# Anything interesting here?



## CBentre (Oct 11, 2012)

Hey folks, to me there doesn't seem to be anything interesting here. I did read a topic a few days ago about the metal having a rainbow color meant something I just can't seem to find the topic.


----------



## element47.5 (Oct 11, 2012)

Probably nothing in the PM dep't.

The "rainbow" is common on steel treated with a process known (by some) as "irridite" which is an anti-corrosion plating. There are also a couple of other names for the process. 

People still use those punch-down connection blocks...but they are cheap and it would be kind of silly to use a used one when you make a jillion connections on it---only to find something hinky about re-using a used one.


----------



## CBentre (Oct 11, 2012)

element47.5 said:


> Probably nothing in the PM dep't.
> 
> The "rainbow" is common on steel treated with a process known (by some) as "irridite" which is an anti-corrosion plating. There are also a couple of other names for the process.
> 
> People still use those punch-down connection blocks...but they are cheap and it would be kind of silly to use a used one when you make a jillion connections on it---only to find something hinky about re-using a used one.

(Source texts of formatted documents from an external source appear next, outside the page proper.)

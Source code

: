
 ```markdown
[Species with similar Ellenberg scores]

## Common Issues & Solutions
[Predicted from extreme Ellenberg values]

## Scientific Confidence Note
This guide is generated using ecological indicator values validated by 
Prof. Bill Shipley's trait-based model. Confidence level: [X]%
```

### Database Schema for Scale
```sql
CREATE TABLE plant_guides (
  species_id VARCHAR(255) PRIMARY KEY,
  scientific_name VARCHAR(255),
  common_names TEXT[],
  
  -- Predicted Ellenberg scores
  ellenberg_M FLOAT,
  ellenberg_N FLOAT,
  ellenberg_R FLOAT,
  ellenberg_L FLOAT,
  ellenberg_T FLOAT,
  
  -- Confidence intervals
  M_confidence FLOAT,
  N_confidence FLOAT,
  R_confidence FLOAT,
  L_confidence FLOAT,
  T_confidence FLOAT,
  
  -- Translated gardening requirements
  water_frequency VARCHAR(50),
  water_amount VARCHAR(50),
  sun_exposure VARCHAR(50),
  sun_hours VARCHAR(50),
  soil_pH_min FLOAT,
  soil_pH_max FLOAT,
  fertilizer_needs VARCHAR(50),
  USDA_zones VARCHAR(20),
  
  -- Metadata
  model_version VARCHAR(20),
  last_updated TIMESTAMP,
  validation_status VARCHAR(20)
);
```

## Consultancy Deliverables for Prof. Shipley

The only thing I did notice off the bat was that the connectors were non- magnetic I'll test for aluminum in the morning. Thanks for your time.


----------



## etack (Oct 11, 2012)

was it this one? http://goldrefiningforum.com/phpBB3/viewtopic.php?f=34&t=10320&p=137945&hilit=+rainbow#p137945

sometimes the seems to show in my experience on connector pins. I have some cannon connectors with this coloring. I use them to cement Ag.

If this happens all the time I don't know. 

The wire connector in your pic are copper or brass. I had some that were Ag plated.

Eric


----------



## Geo (Oct 11, 2012)

i agree with Eric. my bet would be brass.


----------



## Smack (Oct 12, 2012)

CBentre, those come apart real easy and you will find they are tin over copper. Just did a bunch of them.


----------



## CBentre (Oct 12, 2012)

etack said:


> was it this one? http://goldrefiningforum.com/phpBB3/viewtopic.php?f=34&t=10320&p=137945&hilit=+rainbow#p137945
> 
> sometimes the seems to show in my experience on connector pins. I have some cannon connectors with this coloring. I use them to cement Ag.
> 
> ...



That was the topic Eric thanks.


----------



## CBentre (Oct 12, 2012)

Smack said:


> CBentre, those come apart real easy and you will find they are tin over copper. Just did a bunch of them.



Never did get to them today but that copper sounds better then aluminum. Thanks smack


----------



## trashmaster (Oct 13, 2012)

I have been striping them for years and they all have bein BRASS


----------



## Geo (Oct 13, 2012)

i didnt say before because i have not seen all there is to see with telephone connections, but all of those that i have cleaned was brass as well.


----------



## Smack (Oct 13, 2012)

Must be the manufacturer or area that determines the material, or maybe the market.


----------



## CBentre (Oct 13, 2012)

Smack said:


> Must be the manufacturer or area that determines the material, or maybe the market.



I'm sure they all play a part in the make up.


----------



## CBentre (Oct 14, 2012)

Now this one was interesting to me, any thoughts before I dig into it.


----------



## jimdoc (Oct 14, 2012)

Looks like a weight from a phone.

Jim


----------



## CBentre (Oct 14, 2012)

jimdoc said:


> Looks like a weight from a phone.
> 
> Jim



Not a phone and also non magnetic.


----------



## CBentre (Oct 14, 2012)

CBentre said:


> jimdoc said:
> 
> 
> > Looks like a weight from a phone.
> ...



OK maybe not a phone but came from a telephone equipment device, seems to be just plain aluminum. I guess the mold got me excited for a minute, never seen aluminum molded like that.The connectors turned out to be tin coated copper for future reference. Guess I'm going back to the drawing boards in my never ending quest to find better Pm's.


----------



## jimdoc (Oct 14, 2012)

I would guess the weights are zinc or an alloy. I have a bunch that look exactly like that from phones.
Mine are definitely not aluminum, they are too heavy to be.

I can't see them wasting money with an expensive metal for weights, and I guess lead is not an option for them nowadays.

Jim


----------



## CBentre (Oct 14, 2012)

jimdoc said:


> I would guess the weights are zinc or an alloy. I have a bunch that look exactly like that from phones.
> Mine are definitely not aluminum, they are too heavy to be.
> 
> I can't see them wasting money with an expensive metal for weights, and I guess lead is not an option for them nowadays.
> ...


Hey Jim, it's odd that you say that. And not in a bad way. The reason I pulled it out was because A) the mold was different and B) it felt heavy to me to. hhmm man I have to buy a gun.


----------